OK, here it is. The review will appear in some form in Studies in the Age of Chaucer next year. Has anyone else read this book?

ANTHONY BALE. The Jew in the Medieval Book: English Antisemitisms, 1350-1500. Cambridge: Cambridge University Press, 2007. Pp. xiv, 266. $85.00.

Meticulously researched and lucidly composed, Anthony Bale’s The Jew in the Medieval Book combines rigorous historicist readings with excellent manuscript work and familiarity with critical theory. The book contributes to the vigorous conversation that has unfolded over the past decade on the relation of England’s Jews to its literary culture. Scholars such as Sheila Delaney, Denise Despres, Steven Kruger, Lisa Lampert, and Sylvia Tomasch (among literary critics); Ruth Mellinkoff and Debra Higgs Strickland (among art historians); and Jeremy Cohen, Kathleen Biddick, Robert Chazan, Gavin Langmuir, David Nirenberg, and Miri Rubin (among historians) have provided the groundwork for Bale’s project.

As his starting date of 1350 indicates, Bale is interested in post-Expulsion depictions of Jews. Previous scholars have typically attempted to capture the Christian imagination of Judaism by deploying large conceptual frameworks: the virtual Jew (Tomasch), the spectral Jew (Kruger), the hermeneutic Jew (Cohen), the Protean Jew (Despres). Without directly engaging such capacious epistemologies, Bale implicitly follows Nirenberg (Communities of Violence) in arguing that anti-Semitism is better understood as antisemitisms: what he calls “massive, transhistorical narratives” (9) must yield to dynamic local histories. Even if stereotypes invoked by a text might seem “universal” (the Jews as poisoners of wells, the Jews as Christianicidal), they are nonetheless given definitive shape through specific context, convenience, and strategy. Bale therefore stresses the lack of agreement among Christian interpreters over the place and meaning of the Jews, observing that “even as established Christian interpretive models existed, writers rarely chose to subordinate their impressions of contemporary Judaism to such a model” (25). Rather than invoke the Jew to confirm some pre-existing doctrinal position or repeat some unchanging typology, medieval writers employed Judaism to create a space in which theology is not reaffirmed, but questioned and destabilized.

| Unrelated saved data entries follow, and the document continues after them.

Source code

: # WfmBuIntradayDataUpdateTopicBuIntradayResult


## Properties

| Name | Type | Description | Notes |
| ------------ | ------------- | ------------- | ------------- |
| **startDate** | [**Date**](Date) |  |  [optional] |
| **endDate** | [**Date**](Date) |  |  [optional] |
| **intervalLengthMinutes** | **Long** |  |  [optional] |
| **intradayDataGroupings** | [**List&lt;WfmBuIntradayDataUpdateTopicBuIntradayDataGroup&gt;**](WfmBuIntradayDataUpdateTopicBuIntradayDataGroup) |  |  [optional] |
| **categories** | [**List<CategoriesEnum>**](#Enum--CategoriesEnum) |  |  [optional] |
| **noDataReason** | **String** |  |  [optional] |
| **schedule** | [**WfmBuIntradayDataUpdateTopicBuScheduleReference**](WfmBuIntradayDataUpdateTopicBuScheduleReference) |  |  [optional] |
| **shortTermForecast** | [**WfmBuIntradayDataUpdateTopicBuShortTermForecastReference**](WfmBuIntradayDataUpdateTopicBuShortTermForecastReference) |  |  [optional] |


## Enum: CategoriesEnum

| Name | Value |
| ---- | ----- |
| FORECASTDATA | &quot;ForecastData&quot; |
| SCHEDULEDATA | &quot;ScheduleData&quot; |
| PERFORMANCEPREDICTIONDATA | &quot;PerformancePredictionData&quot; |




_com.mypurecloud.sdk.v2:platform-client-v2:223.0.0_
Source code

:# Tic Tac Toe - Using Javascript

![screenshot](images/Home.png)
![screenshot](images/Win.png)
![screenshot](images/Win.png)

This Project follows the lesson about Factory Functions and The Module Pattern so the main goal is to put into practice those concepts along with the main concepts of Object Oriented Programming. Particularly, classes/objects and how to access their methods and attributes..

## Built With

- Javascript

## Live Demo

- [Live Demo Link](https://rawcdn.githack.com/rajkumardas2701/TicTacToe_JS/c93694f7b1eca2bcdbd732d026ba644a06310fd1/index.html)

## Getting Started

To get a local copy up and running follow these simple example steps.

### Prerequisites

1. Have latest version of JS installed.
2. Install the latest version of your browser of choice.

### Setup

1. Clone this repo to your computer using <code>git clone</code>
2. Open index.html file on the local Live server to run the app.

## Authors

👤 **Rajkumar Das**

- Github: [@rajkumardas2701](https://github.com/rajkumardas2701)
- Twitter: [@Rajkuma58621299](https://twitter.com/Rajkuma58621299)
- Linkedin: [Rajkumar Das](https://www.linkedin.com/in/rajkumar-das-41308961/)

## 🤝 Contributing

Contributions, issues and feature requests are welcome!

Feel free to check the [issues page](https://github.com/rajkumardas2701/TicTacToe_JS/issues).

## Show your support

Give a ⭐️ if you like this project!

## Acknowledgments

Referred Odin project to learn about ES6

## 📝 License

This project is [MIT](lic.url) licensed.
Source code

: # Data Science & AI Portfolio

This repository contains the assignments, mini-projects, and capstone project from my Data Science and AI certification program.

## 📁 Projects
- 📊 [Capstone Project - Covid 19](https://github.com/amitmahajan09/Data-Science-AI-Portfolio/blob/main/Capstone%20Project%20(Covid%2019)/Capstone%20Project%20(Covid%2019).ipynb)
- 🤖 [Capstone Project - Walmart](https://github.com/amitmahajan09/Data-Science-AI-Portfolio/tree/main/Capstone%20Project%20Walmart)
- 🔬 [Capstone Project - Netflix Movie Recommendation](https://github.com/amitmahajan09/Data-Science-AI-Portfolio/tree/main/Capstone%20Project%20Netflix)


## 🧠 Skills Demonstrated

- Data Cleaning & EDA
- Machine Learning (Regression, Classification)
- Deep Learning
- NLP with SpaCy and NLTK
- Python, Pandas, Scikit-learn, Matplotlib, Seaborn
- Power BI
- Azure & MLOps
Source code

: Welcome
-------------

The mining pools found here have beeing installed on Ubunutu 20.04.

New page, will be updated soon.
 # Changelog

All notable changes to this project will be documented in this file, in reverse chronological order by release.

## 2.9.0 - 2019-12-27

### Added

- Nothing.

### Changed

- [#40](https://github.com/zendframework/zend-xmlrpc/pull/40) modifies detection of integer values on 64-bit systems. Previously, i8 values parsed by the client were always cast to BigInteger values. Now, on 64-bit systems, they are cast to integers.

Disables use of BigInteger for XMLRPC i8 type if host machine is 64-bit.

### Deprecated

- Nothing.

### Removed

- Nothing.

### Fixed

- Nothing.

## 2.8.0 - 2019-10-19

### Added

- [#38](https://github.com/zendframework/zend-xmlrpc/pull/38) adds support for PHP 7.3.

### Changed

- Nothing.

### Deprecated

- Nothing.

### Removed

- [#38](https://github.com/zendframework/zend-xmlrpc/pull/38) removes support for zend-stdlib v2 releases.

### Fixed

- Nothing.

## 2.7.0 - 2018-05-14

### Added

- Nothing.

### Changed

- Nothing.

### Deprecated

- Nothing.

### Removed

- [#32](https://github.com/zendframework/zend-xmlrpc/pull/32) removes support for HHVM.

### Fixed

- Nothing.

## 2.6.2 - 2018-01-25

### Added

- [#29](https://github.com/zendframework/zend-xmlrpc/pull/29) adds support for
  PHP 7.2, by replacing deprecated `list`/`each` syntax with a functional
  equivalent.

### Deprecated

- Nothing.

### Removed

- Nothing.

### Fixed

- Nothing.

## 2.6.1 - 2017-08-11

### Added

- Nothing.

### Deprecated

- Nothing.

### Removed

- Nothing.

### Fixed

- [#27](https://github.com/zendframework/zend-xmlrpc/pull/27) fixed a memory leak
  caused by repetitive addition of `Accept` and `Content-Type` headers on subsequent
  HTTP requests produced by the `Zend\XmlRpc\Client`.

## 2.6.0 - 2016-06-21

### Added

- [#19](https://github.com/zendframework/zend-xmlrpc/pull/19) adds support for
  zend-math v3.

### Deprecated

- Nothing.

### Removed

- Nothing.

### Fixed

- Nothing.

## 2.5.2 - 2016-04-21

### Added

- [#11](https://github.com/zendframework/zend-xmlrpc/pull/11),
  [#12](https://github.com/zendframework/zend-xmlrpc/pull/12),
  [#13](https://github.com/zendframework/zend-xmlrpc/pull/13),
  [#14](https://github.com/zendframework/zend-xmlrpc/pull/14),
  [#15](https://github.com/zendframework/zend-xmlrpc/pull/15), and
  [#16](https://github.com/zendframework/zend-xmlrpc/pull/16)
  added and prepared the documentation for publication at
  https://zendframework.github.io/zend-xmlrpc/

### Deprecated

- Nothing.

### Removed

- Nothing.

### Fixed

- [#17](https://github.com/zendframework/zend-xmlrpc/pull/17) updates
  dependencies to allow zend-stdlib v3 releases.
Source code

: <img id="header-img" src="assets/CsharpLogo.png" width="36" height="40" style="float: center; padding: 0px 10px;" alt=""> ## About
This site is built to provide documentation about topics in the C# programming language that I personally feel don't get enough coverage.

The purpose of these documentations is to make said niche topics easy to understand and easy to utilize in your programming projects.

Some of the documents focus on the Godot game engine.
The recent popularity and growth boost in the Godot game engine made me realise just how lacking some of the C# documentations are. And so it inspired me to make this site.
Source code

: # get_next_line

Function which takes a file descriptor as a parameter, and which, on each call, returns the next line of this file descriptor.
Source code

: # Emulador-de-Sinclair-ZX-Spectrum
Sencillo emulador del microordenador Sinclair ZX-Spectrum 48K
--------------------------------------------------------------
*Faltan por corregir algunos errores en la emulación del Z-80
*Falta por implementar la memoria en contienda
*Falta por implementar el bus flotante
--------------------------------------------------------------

Jews as imagined by medieval English writers, in other words, function not as an assimilated component of Christian universal history, but as perturbing figures through whom authors may grapple with the discontents such a transhistorical model generates.

Bale structures his book around the analysis of four medieval narratives. Each typifies a genre: the Jew of Tewkesbury, who tumbles into a latrine and dies in excrement because of his reverence for his Sabbath (“history”); the miracle of the boy who, after his murder at Jewish hands, continues to sing a Marian hymn (“miracle”); the worship of the child martyr Robert of Bury St Edmunds, supposedly killed by local Jews (“cult”); and the Arma Christi, a display of the instruments of Christ’s suffering that included a spitting Jew (“Passion”). A strength of his study is that he does not rely upon published editions for sources, but reads his texts within wide manuscript context. Thus the chapter on the caroling dead boy contains, as expected, a detailed examination of Chaucer’s Prioress’s Tale. Because the focus is upon the “discontinuities and divergences,” however, this supremely literary rendition finds itself jostled by versions of the same story in places both predictable (the Vernon manuscript) and surprising (an unattributed redaction of Chaucer’s tale snuggled next to and finally intercut with Lydgate, BL Harley MS 2251).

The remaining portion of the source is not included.